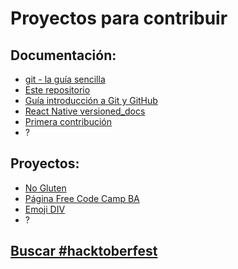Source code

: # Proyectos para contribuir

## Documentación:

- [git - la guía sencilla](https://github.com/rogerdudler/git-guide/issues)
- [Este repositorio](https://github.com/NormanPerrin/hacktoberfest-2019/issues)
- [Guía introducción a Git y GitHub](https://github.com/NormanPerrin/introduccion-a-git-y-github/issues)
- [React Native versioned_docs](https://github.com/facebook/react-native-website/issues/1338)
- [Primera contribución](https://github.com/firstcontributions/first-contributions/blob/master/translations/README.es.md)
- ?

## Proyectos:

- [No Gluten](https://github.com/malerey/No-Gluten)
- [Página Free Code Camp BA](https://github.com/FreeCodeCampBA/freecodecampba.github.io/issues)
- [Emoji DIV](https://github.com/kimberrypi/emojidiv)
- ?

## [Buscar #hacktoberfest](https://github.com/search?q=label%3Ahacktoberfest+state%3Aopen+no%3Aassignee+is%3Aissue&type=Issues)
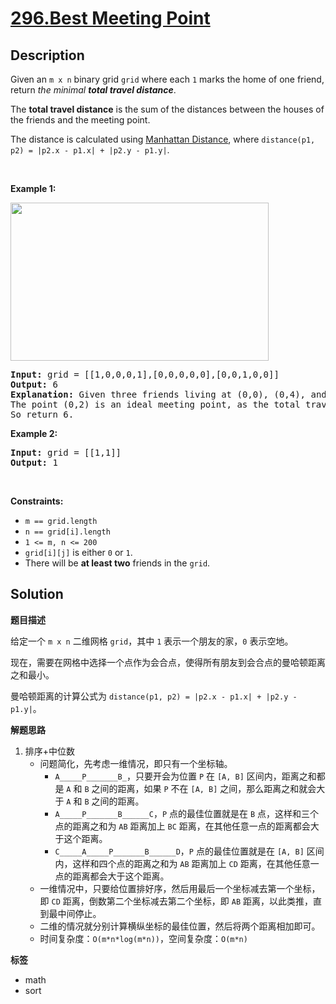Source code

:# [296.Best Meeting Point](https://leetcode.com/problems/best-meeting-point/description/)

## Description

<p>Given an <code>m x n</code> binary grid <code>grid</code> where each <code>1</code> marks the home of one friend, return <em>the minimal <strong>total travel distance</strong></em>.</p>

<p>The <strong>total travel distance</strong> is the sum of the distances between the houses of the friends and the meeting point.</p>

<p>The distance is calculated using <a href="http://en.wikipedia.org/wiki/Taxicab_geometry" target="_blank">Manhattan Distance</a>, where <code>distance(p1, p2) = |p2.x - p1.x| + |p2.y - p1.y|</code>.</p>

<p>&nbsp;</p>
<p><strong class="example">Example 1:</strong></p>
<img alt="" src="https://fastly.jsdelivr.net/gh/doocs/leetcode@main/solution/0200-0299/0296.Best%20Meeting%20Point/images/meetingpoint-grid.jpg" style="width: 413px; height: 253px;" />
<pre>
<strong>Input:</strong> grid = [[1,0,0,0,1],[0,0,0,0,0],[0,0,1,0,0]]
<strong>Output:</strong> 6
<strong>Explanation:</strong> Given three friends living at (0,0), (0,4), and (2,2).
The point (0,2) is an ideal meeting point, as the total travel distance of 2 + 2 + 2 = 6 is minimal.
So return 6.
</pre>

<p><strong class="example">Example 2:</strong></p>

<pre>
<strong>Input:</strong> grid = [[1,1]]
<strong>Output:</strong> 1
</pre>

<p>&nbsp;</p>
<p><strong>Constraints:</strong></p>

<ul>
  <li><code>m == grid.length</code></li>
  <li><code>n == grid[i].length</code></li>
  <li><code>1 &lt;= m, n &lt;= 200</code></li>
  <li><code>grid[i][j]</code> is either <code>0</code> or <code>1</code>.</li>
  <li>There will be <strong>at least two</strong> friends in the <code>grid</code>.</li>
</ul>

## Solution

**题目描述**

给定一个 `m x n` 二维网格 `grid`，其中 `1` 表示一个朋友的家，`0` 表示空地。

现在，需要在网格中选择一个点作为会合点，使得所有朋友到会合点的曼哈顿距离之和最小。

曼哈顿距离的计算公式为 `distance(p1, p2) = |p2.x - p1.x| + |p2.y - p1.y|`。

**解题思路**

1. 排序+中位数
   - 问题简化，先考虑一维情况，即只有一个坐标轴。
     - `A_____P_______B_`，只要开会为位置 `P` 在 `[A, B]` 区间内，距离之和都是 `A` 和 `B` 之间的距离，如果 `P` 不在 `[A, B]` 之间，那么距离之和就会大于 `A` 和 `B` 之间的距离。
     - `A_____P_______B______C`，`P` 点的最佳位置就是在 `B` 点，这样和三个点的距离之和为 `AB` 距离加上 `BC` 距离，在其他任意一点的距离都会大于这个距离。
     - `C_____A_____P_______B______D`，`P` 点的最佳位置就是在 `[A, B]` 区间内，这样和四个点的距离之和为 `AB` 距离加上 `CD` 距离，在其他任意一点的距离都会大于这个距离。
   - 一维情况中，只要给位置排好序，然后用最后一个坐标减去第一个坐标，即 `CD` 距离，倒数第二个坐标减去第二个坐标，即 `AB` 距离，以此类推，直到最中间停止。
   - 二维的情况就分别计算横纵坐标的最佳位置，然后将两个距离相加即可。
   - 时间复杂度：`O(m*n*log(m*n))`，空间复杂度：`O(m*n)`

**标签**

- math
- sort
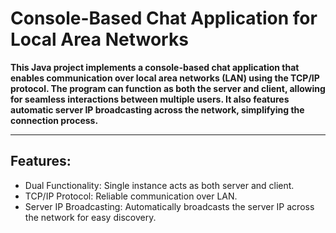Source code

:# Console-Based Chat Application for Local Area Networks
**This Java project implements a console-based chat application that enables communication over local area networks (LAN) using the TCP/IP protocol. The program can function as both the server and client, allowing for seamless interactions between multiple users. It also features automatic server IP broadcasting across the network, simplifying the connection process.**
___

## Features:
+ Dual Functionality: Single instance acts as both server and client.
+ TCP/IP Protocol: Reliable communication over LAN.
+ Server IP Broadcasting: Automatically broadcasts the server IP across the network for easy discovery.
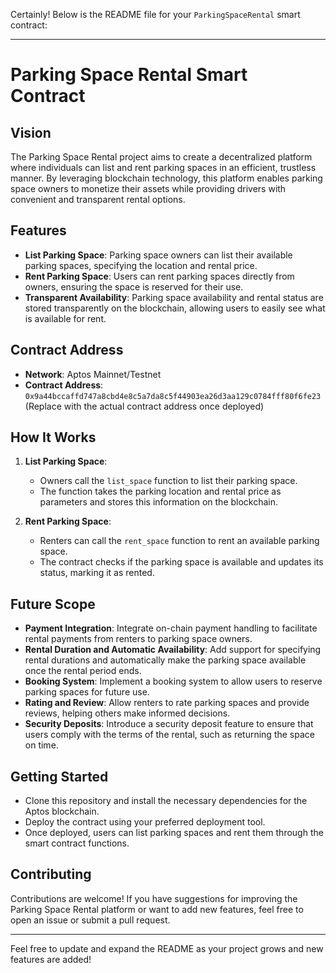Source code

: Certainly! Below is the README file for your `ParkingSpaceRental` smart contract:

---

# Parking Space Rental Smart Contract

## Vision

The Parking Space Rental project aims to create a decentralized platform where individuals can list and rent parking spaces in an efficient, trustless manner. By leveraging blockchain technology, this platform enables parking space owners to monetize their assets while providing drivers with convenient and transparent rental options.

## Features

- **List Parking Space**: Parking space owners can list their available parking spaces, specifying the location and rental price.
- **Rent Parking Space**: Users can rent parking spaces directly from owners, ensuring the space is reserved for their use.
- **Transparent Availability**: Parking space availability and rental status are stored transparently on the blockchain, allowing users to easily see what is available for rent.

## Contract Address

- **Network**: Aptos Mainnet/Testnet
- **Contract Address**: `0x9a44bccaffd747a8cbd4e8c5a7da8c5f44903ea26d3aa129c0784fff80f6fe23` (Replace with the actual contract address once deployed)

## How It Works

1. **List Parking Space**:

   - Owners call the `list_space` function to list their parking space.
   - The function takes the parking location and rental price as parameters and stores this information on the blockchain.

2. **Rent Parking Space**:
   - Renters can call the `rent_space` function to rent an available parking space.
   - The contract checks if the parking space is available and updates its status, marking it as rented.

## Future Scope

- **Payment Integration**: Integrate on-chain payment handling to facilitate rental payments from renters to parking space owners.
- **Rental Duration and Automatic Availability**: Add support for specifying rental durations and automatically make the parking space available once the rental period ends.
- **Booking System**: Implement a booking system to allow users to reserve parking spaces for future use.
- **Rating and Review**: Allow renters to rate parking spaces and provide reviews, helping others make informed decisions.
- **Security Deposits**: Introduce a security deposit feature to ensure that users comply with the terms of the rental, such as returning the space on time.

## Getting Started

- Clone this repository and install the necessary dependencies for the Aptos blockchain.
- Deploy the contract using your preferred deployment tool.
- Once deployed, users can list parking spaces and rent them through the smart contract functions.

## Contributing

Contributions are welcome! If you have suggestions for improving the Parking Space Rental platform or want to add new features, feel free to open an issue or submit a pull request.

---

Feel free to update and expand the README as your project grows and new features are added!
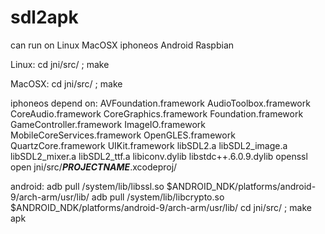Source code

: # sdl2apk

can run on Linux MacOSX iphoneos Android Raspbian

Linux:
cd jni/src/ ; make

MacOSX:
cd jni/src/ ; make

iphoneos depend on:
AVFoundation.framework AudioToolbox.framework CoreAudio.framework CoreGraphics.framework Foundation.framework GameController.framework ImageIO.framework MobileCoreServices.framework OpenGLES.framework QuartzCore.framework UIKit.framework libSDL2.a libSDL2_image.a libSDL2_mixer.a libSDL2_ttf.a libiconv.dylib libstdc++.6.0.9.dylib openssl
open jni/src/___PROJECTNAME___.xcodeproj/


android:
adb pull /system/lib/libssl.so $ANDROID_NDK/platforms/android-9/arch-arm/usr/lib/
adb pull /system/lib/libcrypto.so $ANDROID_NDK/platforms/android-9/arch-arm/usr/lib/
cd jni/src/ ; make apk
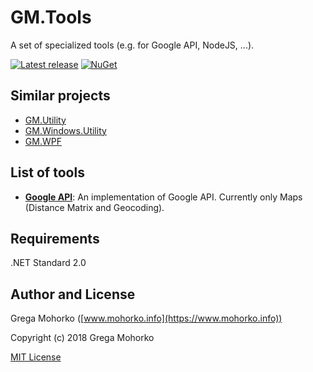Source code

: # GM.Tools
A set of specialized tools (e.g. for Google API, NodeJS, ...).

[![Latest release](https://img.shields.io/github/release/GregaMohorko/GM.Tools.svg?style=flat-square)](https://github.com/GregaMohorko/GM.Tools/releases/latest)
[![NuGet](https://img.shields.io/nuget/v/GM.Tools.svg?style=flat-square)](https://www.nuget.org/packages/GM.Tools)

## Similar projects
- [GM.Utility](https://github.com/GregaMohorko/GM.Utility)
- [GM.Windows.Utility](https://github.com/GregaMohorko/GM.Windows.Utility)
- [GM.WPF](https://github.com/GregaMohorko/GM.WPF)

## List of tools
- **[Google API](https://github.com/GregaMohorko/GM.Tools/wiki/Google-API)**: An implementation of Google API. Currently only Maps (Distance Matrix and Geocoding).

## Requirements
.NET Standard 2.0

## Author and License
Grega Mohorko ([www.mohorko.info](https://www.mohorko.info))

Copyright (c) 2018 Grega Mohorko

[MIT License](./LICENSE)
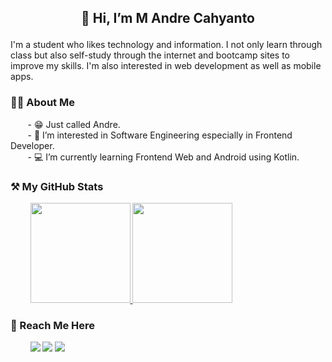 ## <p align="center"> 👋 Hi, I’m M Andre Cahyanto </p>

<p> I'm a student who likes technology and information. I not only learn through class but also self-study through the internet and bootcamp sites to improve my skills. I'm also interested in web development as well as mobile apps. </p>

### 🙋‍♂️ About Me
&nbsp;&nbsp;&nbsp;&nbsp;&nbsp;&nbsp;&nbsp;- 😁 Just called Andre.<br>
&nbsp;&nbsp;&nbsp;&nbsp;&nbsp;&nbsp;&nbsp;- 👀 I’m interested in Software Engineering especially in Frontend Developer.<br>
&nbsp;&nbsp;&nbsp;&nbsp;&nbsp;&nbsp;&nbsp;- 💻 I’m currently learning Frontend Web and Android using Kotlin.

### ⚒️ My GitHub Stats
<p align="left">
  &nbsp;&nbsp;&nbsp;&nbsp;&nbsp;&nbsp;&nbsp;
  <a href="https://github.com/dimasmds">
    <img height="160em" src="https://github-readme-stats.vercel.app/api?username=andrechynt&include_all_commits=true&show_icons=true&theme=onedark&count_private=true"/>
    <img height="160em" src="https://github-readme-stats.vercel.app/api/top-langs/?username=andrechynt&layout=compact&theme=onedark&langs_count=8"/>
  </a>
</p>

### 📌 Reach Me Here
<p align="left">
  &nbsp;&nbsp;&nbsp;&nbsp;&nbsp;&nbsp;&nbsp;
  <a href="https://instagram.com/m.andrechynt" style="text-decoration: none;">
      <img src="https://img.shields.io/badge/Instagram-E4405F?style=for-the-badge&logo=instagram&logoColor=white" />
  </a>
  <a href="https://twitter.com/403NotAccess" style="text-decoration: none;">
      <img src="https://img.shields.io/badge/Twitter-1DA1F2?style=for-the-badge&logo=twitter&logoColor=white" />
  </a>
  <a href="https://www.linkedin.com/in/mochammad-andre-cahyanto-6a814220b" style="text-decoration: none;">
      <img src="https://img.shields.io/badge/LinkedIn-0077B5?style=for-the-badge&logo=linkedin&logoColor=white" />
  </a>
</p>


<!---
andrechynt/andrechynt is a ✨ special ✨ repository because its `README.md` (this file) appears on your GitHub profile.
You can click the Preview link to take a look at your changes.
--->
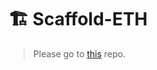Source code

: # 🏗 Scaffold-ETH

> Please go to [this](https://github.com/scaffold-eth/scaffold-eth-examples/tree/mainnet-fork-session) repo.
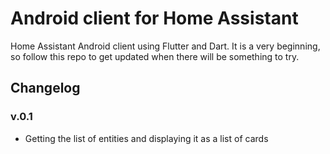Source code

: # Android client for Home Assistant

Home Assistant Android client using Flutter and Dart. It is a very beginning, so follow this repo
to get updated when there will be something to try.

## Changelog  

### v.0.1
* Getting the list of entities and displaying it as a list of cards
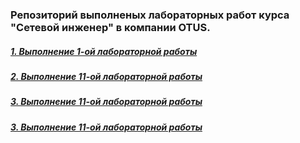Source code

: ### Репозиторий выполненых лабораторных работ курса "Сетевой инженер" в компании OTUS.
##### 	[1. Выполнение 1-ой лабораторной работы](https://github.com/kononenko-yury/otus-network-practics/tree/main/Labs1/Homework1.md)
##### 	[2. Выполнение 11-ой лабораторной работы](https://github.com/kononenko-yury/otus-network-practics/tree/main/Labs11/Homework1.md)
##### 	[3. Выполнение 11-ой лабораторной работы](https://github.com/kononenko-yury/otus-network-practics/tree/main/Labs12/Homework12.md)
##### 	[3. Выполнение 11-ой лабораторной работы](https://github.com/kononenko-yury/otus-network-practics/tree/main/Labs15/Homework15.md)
· · · ·
WORK TO COMPLETE:
Return all lines of the data in which the string "username" appears.

YOUR RESPONSE:
    <img height="160em" src="https://github-readme-stats.vercel.app/api?username=andrechynt&include_all_commits=true&show_icons=true&theme=onedark&count_private=true"/>
    <img height="160em" src="https://github-readme-stats.vercel.app/api/top-langs/?username=andrechynt&layout=compact&theme=onedark&langs_count=8"/>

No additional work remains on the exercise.